その典型例が、一般的に「仕組債」と呼ばれる投資商品です。非常に複雑な「仕組み」を持つ「債券」なので、そもそも投資初心者はまず理解できないでしょう。
あえて簡単にいうなら「オプションやスワップなどのデリバティブ(金融派生商品)が組み込まれた債券」となるのですが、これだけではチンプンカンプンで「ちっとも簡単じゃない」と苦笑する人が大半だと思います。
詳しく知りたければ「仕組債」でネット検索してみてもいいとは思いますが、見たことも聞いたこともない難しい専門用語が飛び交い、ぱっと見ただけでは意味のよくわからないグラフなども出てくるので、たいていの人は「無理」とあきらめて閉じることになるでしょう。
でも、それでかまいません。きわめてハイリスクな商品ですから、初心者は理解しようとしなくてよいのでスルーしてください。日頃から「オプション」「スワップ」「デリバティブ」といった専門用語に馴染んでいるタイプの人が、あくまでも「趣味」としてやるべきものです。
ところが実際には、そのリスクを十分に説明せずに仕組債を販売する銀行や証券会社が少なくありません。そのため、個人だけでなく地方自治体や大学などが大きな損失を出すケースが相次ぎ、社会問題になっています。
それを受けて、金融庁は2010年に監督を強化。仕組債の販売にあたっては、最悪のシナリオを想定した損失額を顧客が理解できるように説明しなければいけないといった内容の文書を示しています。
念のためにいっておきますが、仕組債を販売すること自体は、法律違反ではありません。問題なのは、あくまでも「きちんと説明せずに販売すること」です。
ならばきちんと説明してから売ればよいのですが、いまも仕組債で損失を出した人たちからの苦情はなくなりません。2023年には、証券取引等監視委員会が金融庁に対して、リスクをきちんと説明せずに仕組債を販売した地方銀行や証券会社の行政処分を求めました。

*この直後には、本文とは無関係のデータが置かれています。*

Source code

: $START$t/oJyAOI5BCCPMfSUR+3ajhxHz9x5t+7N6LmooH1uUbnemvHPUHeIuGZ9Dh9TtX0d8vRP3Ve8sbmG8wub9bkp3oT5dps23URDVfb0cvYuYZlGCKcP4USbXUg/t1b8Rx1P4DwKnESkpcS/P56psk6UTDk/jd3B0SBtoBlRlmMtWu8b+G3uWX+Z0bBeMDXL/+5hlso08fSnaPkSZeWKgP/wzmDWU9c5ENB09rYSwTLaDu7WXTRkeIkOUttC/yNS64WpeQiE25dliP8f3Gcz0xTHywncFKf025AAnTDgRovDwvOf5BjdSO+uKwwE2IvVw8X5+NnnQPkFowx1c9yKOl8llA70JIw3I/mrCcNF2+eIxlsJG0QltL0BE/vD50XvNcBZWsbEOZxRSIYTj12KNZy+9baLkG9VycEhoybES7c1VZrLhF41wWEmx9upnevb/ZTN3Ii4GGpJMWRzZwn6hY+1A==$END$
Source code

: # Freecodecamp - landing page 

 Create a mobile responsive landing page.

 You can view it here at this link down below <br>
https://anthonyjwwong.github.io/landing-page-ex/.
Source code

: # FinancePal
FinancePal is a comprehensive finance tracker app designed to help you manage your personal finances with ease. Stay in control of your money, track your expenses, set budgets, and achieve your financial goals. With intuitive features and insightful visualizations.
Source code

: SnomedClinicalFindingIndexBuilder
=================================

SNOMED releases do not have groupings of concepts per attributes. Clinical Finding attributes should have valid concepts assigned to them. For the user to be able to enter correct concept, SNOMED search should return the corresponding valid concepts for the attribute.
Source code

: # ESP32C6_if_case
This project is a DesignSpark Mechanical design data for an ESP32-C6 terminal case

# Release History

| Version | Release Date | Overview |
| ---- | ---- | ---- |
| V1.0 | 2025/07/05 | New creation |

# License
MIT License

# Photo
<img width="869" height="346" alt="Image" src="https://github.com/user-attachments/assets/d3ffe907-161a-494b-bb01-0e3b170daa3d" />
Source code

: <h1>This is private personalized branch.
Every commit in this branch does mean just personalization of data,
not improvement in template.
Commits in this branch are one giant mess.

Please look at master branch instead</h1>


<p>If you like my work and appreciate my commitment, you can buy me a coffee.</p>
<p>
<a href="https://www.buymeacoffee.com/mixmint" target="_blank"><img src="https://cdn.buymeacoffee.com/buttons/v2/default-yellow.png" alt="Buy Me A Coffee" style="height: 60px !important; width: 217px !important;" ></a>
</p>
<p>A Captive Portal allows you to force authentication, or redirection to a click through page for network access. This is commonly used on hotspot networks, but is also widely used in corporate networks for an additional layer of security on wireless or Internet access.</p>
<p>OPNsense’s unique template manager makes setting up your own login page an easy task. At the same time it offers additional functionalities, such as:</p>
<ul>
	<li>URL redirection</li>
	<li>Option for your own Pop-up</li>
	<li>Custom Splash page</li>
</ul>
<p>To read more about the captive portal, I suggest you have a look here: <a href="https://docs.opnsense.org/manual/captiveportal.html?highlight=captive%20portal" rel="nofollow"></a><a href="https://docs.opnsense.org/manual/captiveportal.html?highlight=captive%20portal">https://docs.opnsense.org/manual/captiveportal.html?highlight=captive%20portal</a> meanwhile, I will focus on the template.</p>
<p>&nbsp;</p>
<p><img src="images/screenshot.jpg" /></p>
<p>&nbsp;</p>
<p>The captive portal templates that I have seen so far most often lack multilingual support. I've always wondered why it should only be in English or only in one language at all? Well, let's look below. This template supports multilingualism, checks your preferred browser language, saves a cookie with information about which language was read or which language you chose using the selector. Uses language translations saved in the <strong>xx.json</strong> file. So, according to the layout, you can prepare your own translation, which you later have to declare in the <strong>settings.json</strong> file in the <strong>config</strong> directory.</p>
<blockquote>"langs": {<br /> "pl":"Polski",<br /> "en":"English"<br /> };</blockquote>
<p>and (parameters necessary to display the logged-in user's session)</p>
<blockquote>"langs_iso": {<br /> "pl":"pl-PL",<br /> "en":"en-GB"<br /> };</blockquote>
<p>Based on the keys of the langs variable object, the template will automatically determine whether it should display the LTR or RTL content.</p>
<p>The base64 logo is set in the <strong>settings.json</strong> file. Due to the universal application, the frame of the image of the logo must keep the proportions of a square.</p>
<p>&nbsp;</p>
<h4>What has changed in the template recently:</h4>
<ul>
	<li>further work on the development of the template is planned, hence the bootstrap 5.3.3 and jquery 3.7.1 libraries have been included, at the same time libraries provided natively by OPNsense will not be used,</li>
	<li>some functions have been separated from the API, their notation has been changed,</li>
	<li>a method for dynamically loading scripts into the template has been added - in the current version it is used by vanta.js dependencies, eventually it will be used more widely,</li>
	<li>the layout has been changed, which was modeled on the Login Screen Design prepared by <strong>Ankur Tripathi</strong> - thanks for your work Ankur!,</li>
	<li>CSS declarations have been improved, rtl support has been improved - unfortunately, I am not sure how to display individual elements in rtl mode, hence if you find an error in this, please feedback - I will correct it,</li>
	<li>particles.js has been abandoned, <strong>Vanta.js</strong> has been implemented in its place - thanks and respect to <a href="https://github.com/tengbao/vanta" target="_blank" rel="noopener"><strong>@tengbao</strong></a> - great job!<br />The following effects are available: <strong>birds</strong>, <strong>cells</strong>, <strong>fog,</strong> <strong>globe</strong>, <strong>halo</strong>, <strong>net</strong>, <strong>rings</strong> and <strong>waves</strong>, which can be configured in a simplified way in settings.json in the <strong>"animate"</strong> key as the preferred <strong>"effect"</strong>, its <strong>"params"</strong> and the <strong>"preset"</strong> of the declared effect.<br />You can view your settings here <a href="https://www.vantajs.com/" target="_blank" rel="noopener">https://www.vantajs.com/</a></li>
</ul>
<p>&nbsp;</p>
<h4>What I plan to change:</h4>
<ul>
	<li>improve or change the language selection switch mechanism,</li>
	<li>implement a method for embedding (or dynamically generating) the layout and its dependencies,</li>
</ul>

「おいしい儲け話」を巧妙にすすめてくるのは、詐欺グループだけではないのです。
銀行が相手でも油断は禁物
いまは銀行も左うちわで経営ができる時代ではないので、高い手数料が取れる仕組債などの商品を売らざるを得ないのかもしれませんが、やはりルールは守ってもらわなければいけません。
最近でも、地銀の名門である千葉銀行での不適切な販売が問題になりました。聞いたこともない、みるからに怪しい会社なら警戒心も起こるでしょうが、千葉銀行のような社会的信用の高い企業ですら、そのようなリスクの高い商品を紹介してくる可能性があるということです。一瞬たりとも油断はできません。
先ほど「リスクの低いものから紹介する」といったばかりなのに、いきなり仕組債という危ない商品の話になってしまいました。
戸惑った人もいるでしょうが、投資は、どこにどんな落とし穴があるかわからないので、油断は禁物です。もっともリスクの低い金融商品である預金と、非常にリスクの高い部類の金融商品である仕組債が同じ銀行で扱われているのです。
仕組債以外にも、銀行はいろいろな投資商品を扱いますから、とにかく普通預金・定期預金以外は何らかのリスクがあるものと思って、しっかりとした説明を受けましょう(仕組債と同様の性質を持つ「仕組預金」という預金もあるので本当に油断は禁物です)。
どんなリスクがあるのかを丁寧に説明しないようなら、そんな銀行は信用してはいけません。
普通預金や定期預金のような「よく知っている銀行のサービス」以外の、銀行が扱う投資商品については、「〇〇銀行」という看板とは関係のない別のものだと考えましょう。
金融トラブルでよくあるケースが「銀行がすすめてくる商品だったので安全なものだと思った」というものです。銀行預金は安心して使えるものだとしても、銀行に気を許してはいけません。